**Exercise goal**
In the listing below, print exactly the lines between the line holding "en àrees rurals." and the line holding "polítiques de seguretat.", inclusive, and no more.

**Information supplied**
[Start of Attachment]

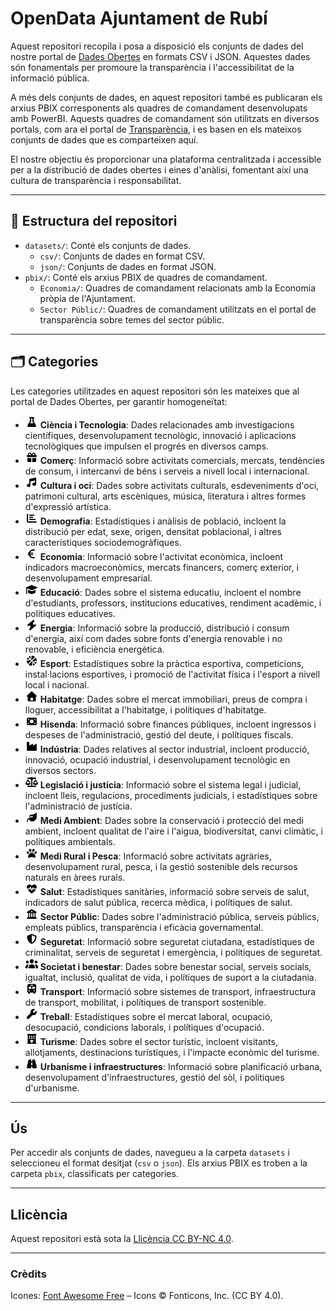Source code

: # OpenData Ajuntament de Rubí
Aquest repositori recopila i posa a disposició els conjunts de dades del nostre portal de [Dades Obertes](https://www.seu-e.cat/ca/web/rubi/dades-obertes) en formats CSV i JSON. Aquestes dades són fonamentals per promoure la transparència i l'accessibilitat de la informació pública.

A més dels conjunts de dades, en aquest repositori també es publicaran els arxius PBIX corresponents als quadres de comandament desenvolupats amb PowerBI. Aquests quadres de comandament són utilitzats en diversos portals, com ara el portal de [Transparència](https://www.seu-e.cat/ca/web/rubi/govern-obert-i-transparencia), i es basen en els mateixos conjunts de dades que es comparteixen aquí.

El nostre objectiu és proporcionar una plataforma centralitzada i accessible per a la distribució de dades obertes i eines d'anàlisi, fomentant així una cultura de transparència i responsabilitat.

---

## 📂 Estructura del repositori

- `datasets/`: Conté els conjunts de dades.
  - `csv/`: Conjunts de dades en format CSV.
  - `json/`: Conjunts de dades en format JSON.
- `pbix/`: Conté els arxius PBIX de quadres de comandament.
  - `Economia/`: Quadres de comandament relacionats amb la Economia pròpia de l'Ajuntament.
  - `Sector Públic/`: Quadres de comandament utilitzats en el portal de transparència sobre temes del sector públic.

---

## 🗂 Categories

Les categories utilitzades en aquest repositori són les mateixes que al portal de Dades Obertes, per garantir homogeneïtat:

- <img src="assets/icons/flask-solid-full.svg" width="20" alt="Ciència i Tecnologia"> **Ciència i Tecnologia**: Dades relacionades amb investigacions científiques, desenvolupament tecnològic, innovació i aplicacions tecnològiques que impulsen el progrés en diversos camps.
- <img src="assets/icons/gift-solid-full.svg" width="20" alt="Comerç"> **Comerç**: Informació sobre activitats comercials, mercats, tendències de consum, i intercanvi de béns i serveis a nivell local i internacional.
- <img src="assets/icons/music-solid-full.svg" width="20" alt="Cultura i oci"> **Cultura i oci**: Dades sobre activitats culturals, esdeveniments d'oci, patrimoni cultural, arts escèniques, música, literatura i altres formes d'expressió artística.
- <img src="assets/icons/chart-bar-solid-full.svg" width="20" alt="Demografia"> **Demografia**: Estadístiques i anàlisis de població, incloent la distribució per edat, sexe, origen, densitat poblacional, i altres característiques sociodemogràfiques.
- <img src="assets/icons/euro-sign-solid-full.svg" width="20" alt="Economia"> **Economia**: Informació sobre l'activitat econòmica, incloent indicadors macroeconòmics, mercats financers, comerç exterior, i desenvolupament empresarial.
- <img src="assets/icons/graduation-cap-solid-full.svg" width="20" alt="Educació"> **Educació**: Dades sobre el sistema educatiu, incloent el nombre d'estudiants, professors, institucions educatives, rendiment acadèmic, i polítiques educatives.
- <img src="assets/icons/bolt-solid-full.svg" width="20" alt="Energia"> **Energia**: Informació sobre la producció, distribució i consum d'energia, així com dades sobre fonts d'energia renovable i no renovable, i eficiència energètica.
- <img src="assets/icons/basketball-solid-full.svg" width="20" alt="Esport"> **Esport**: Estadístiques sobre la pràctica esportiva, competicions, instal·lacions esportives, i promoció de l'activitat física i l'esport a nivell local i nacional.
- <img src="assets/icons/house-solid-full.svg" width="20" alt="Habitatge"> **Habitatge**: Dades sobre el mercat immobiliari, preus de compra i lloguer, accessibilitat a l'habitatge, i polítiques d'habitatge.
- <img src="assets/icons/money-bill-solid-full.svg" width="20" alt="Hisenda"> **Hisenda**: Informació sobre finances públiques, incloent ingressos i despeses de l'administració, gestió del deute, i polítiques fiscals.
- <img src="assets/icons/industry-solid-full.svg" width="20" alt="Indústria"> **Indústria**: Dades relatives al sector industrial, incloent producció, innovació, ocupació industrial, i desenvolupament tecnològic en diversos sectors.
- <img src="assets/icons/scale-balanced-solid-full.svg" width="20" alt="Legislació i justícia"> **Legislació i justícia**: Informació sobre el sistema legal i judicial, incloent lleis, regulacions, procediments judicials, i estadístiques sobre l'administració de justícia.
- <img src="assets/icons/leaf-solid-full.svg" width="20" alt="Medi Ambient"> **Medi Ambient**: Dades sobre la conservació i protecció del medi ambient, incloent qualitat de l'aire i l'aigua, biodiversitat, canvi climàtic, i polítiques ambientals.
- <img src="assets/icons/paw-solid-full.svg" width="20" alt="Medi Rural i Pesca"> **Medi Rural i Pesca**: Informació sobre activitats agràries, desenvolupament rural, pesca, i la gestió sostenible dels recursos naturals en àrees rurals.
- <img src="assets/icons/heart-pulse-solid-full.svg" width="20" alt="Salut"> **Salut**: Estadístiques sanitàries, informació sobre serveis de salut, indicadors de salut pública, recerca mèdica, i polítiques de salut.
- <img src="assets/icons/building-columns-solid-full.svg" width="20" alt="Sector Públic"> **Sector Públic**: Dades sobre l'administració pública, serveis públics, empleats públics, transparència i eficàcia governamental.
- <img src="assets/icons/shield-halved-solid-full.svg" width="20" alt="Seguretat"> **Seguretat**: Informació sobre seguretat ciutadana, estadístiques de criminalitat, serveis de seguretat i emergència, i polítiques de seguretat.
- <img src="assets/icons/users-solid-full.svg" width="20" alt="Societat i benestar"> **Societat i benestar**: Dades sobre benestar social, serveis socials, igualtat, inclusió, qualitat de vida, i polítiques de suport a la ciutadania.
- <img src="assets/icons/bus-solid-full.svg" width="20" alt="Transport"> **Transport**: Informació sobre sistemes de transport, infraestructura de transport, mobilitat, i polítiques de transport sostenible.
- <img src="assets/icons/wrench-solid-full.svg" width="20" alt="Treball"> **Treball**: Estadístiques sobre el mercat laboral, ocupació, desocupació, condicions laborals, i polítiques d'ocupació.
- <img src="assets/icons/hotel-solid-full.svg" width="20" alt="Turisme"> **Turisme**: Dades sobre el sector turístic, incloent visitants, allotjaments, destinacions turístiques, i l'impacte econòmic del turisme.
- <img src="assets/icons/road-solid-full.svg" width="20" alt="Urbanisme i infraestructures"> **Urbanisme i infraestructures**: Informació sobre planificació urbana, desenvolupament d'infraestructures, gestió del sòl, i polítiques d'urbanisme.

---

## Ús

Per accedir als conjunts de dades, navegueu a la carpeta `datasets` i seleccioneu el format desitjat (`csv` o `json`). Els arxius PBIX es troben a la carpeta `pbix`, classificats per categories.

---

## Llicència

Aquest repositori està sota la [Llicència CC BY-NC 4.0](LICENSE).

---

### Crèdits

Icones: [Font Awesome Free](https://fontawesome.com) – Icons © Fonticons, Inc. (CC BY 4.0).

[End of Attachment]

**Exercise result**
- <img src="assets/icons/paw-solid-full.svg" width="20" alt="Medi Rural i Pesca"> **Medi Rural i Pesca**: Informació sobre activitats agràries, desenvolupament rural, pesca, i la gestió sostenible dels recursos naturals en àrees rurals.
- <img src="assets/icons/heart-pulse-solid-full.svg" width="20" alt="Salut"> **Salut**: Estadístiques sanitàries, informació sobre serveis de salut, indicadors de salut pública, recerca mèdica, i polítiques de salut.
- <img src="assets/icons/building-columns-solid-full.svg" width="20" alt="Sector Públic"> **Sector Públic**: Dades sobre l'administració pública, serveis públics, empleats públics, transparència i eficàcia governamental.
- <img src="assets/icons/shield-halved-solid-full.svg" width="20" alt="Seguretat"> **Seguretat**: Informació sobre seguretat ciutadana, estadístiques de criminalitat, serveis de seguretat i emergència, i polítiques de seguretat.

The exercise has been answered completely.